#### Task brief:
List all the lines in these records that hold "Example".

#### Data records:
::::::::

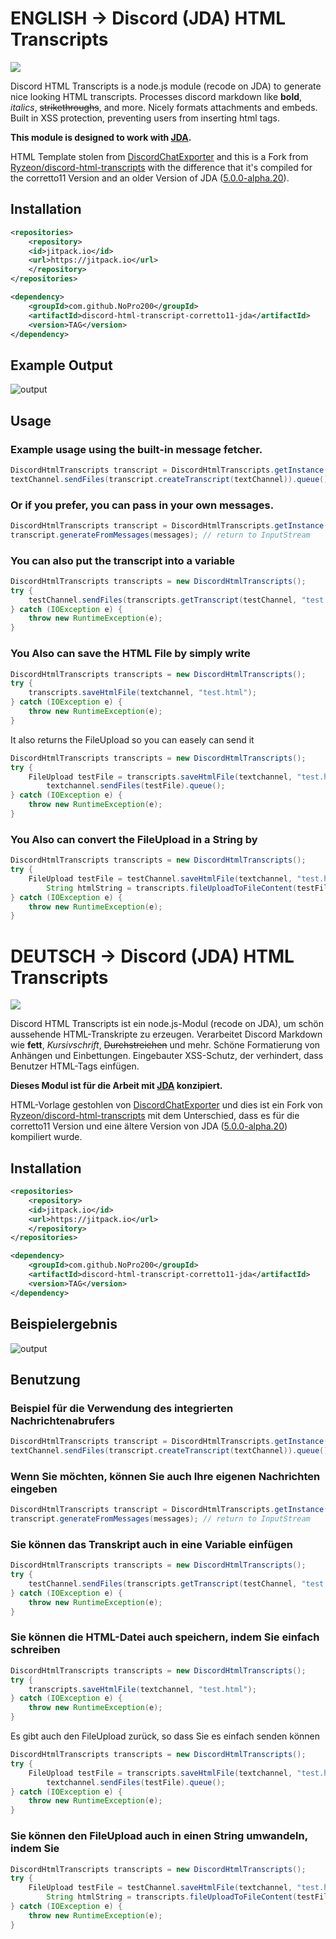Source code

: # ENGLISH -> Discord (JDA) HTML Transcripts
[![](https://jitpack.io/v/NoPro200/discord-html-transcript-corretto11-jda.svg)](https://jitpack.io/#NoPro200/discord-html-transcript-corretto11-jda)

Discord HTML Transcripts is a node.js module (recode on JDA) to generate nice looking HTML transcripts. Processes discord markdown like **bold**, *italics*, ~~strikethroughs~~, and more. Nicely formats attachments and embeds. Built in XSS protection, preventing users from inserting html tags. 

**This module is designed to work with [JDA](https://github.com/DV8FromTheWorld/JDA).**

HTML Template stolen from [DiscordChatExporter](https://github.com/Tyrrrz/DiscordChatExporter) and this is a Fork from [Ryzeon/discord-html-transcripts](https://github.com/Ryzeon/discord-html-transcripts) with the difference that it's compiled for the corretto11 Version and an older Version of JDA ([5.0.0-alpha.20](https://mvnrepository.com/artifact/net.dv8tion/JDA/5.0.0-alpha.20)).

## Installation

```xml
<repositories>
    <repository>
	<id>jitpack.io</id>
	<url>https://jitpack.io</url>
    </repository>
</repositories>
```

```xml
<dependency>
    <groupId>com.github.NoPro200</groupId>
    <artifactId>discord-html-transcript-corretto11-jda</artifactId>
    <version>TAG</version>
</dependency>
```

## Example Output
![output](https://img.derock.dev/5f5q0a.png)

## Usage
### Example usage using the built-in message fetcher.
```java
DiscordHtmlTranscripts transcript = DiscordHtmlTranscripts.getInstance();
textChannel.sendFiles(transcript.createTranscript(textChannel)).queue()
```

### Or if you prefer, you can pass in your own messages.
```java
DiscordHtmlTranscripts transcript = DiscordHtmlTranscripts.getInstance();
transcript.generateFromMessages(messages); // return to InputStream
```

### You can also put the transcript into a variable
```java
DiscordHtmlTranscripts transcripts = new DiscordHtmlTranscripts();
try {
	testChannel.sendFiles(transcripts.getTranscript(testChannel, "test.html")).queue();
} catch (IOException e) {
	throw new RuntimeException(e);
}
```

### You Also can save the HTML File by simply write
```java
DiscordHtmlTranscripts transcripts = new DiscordHtmlTranscripts();
try {
	transcripts.saveHtmlFile(textchannel, "test.html");
} catch (IOException e) {
	throw new RuntimeException(e);
}
```
It also returns the FileUpload so you can easely can send it
```java
DiscordHtmlTranscripts transcripts = new DiscordHtmlTranscripts();
try {
	FileUpload testFile = transcripts.saveHtmlFile(textchannel, "test.html");
        textchannel.sendFiles(testFile).queue();
} catch (IOException e) {
	throw new RuntimeException(e);
}
```
### You Also can convert the FileUpload in a String by
```java
DiscordHtmlTranscripts transcripts = new DiscordHtmlTranscripts();
try {
	FileUpload testFile = testChannel.saveHtmlFile(textchannel, "test.html");
        String htmlString = transcripts.fileUploadToFileContent(testFile);
} catch (IOException e) {
	throw new RuntimeException(e);
}
```





# DEUTSCH -> Discord (JDA) HTML Transcripts
[![](https://jitpack.io/v/NoPro200/discord-html-transcript-corretto11-jda.svg)](https://jitpack.io/#NoPro200/discord-html-transcript-corretto11-jda)

Discord HTML Transcripts ist ein node.js-Modul (recode on JDA), um schön aussehende HTML-Transkripte zu erzeugen. Verarbeitet Discord Markdown wie **fett**, *Kursivschrift*, ~~Durchstreichen~~ und mehr. Schöne Formatierung von Anhängen und Einbettungen. Eingebauter XSS-Schutz, der verhindert, dass Benutzer HTML-Tags einfügen. 

**Dieses Modul ist für die Arbeit mit [JDA](https://github.com/DV8FromTheWorld/JDA) konzipiert.**

HTML-Vorlage gestohlen von [DiscordChatExporter](https://github.com/Tyrrrz/DiscordChatExporter) und dies ist ein Fork von [Ryzeon/discord-html-transcripts](https://github.com/Ryzeon/discord-html-transcripts) mit dem Unterschied, dass es für die corretto11 Version und eine ältere Version von JDA ([5.0.0-alpha.20](https://mvnrepository.com/artifact/net.dv8tion/JDA/5.0.0-alpha.20)) kompiliert wurde.

## Installation

```xml
<repositories>
    <repository>
	<id>jitpack.io</id>
	<url>https://jitpack.io</url>
    </repository>
</repositories>
```

```xml
<dependency>
    <groupId>com.github.NoPro200</groupId>
    <artifactId>discord-html-transcript-corretto11-jda</artifactId>
    <version>TAG</version>
</dependency>
```

## Beispielergebnis
![output](https://img.derock.dev/5f5q0a.png)

## Benutzung
### Beispiel für die Verwendung des integrierten Nachrichtenabrufers
```java
DiscordHtmlTranscripts transcript = DiscordHtmlTranscripts.getInstance();
textChannel.sendFiles(transcript.createTranscript(textChannel)).queue()
```

### Wenn Sie möchten, können Sie auch Ihre eigenen Nachrichten eingeben
```java
DiscordHtmlTranscripts transcript = DiscordHtmlTranscripts.getInstance();
transcript.generateFromMessages(messages); // return to InputStream
```

### Sie können das Transkript auch in eine Variable einfügen
```java
DiscordHtmlTranscripts transcripts = new DiscordHtmlTranscripts();
try {
	testChannel.sendFiles(transcripts.getTranscript(testChannel, "test.html")).queue();
} catch (IOException e) {
	throw new RuntimeException(e);
}
```

### Sie können die HTML-Datei auch speichern, indem Sie einfach schreiben
```java
DiscordHtmlTranscripts transcripts = new DiscordHtmlTranscripts();
try {
	transcripts.saveHtmlFile(textchannel, "test.html");
} catch (IOException e) {
	throw new RuntimeException(e);
}
```
Es gibt auch den FileUpload zurück, so dass Sie es einfach senden können
```java
DiscordHtmlTranscripts transcripts = new DiscordHtmlTranscripts();
try {
	FileUpload testFile = transcripts.saveHtmlFile(textchannel, "test.html");
        textchannel.sendFiles(testFile).queue();
} catch (IOException e) {
	throw new RuntimeException(e);
}
```
### Sie können den FileUpload auch in einen String umwandeln, indem Sie
```java
DiscordHtmlTranscripts transcripts = new DiscordHtmlTranscripts();
try {
	FileUpload testFile = testChannel.saveHtmlFile(textchannel, "test.html");
        String htmlString = transcripts.fileUploadToFileContent(testFile);
} catch (IOException e) {
	throw new RuntimeException(e);
}
```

::::::::

#### Solution:
## Example Output
### Example usage using the built-in message fetcher.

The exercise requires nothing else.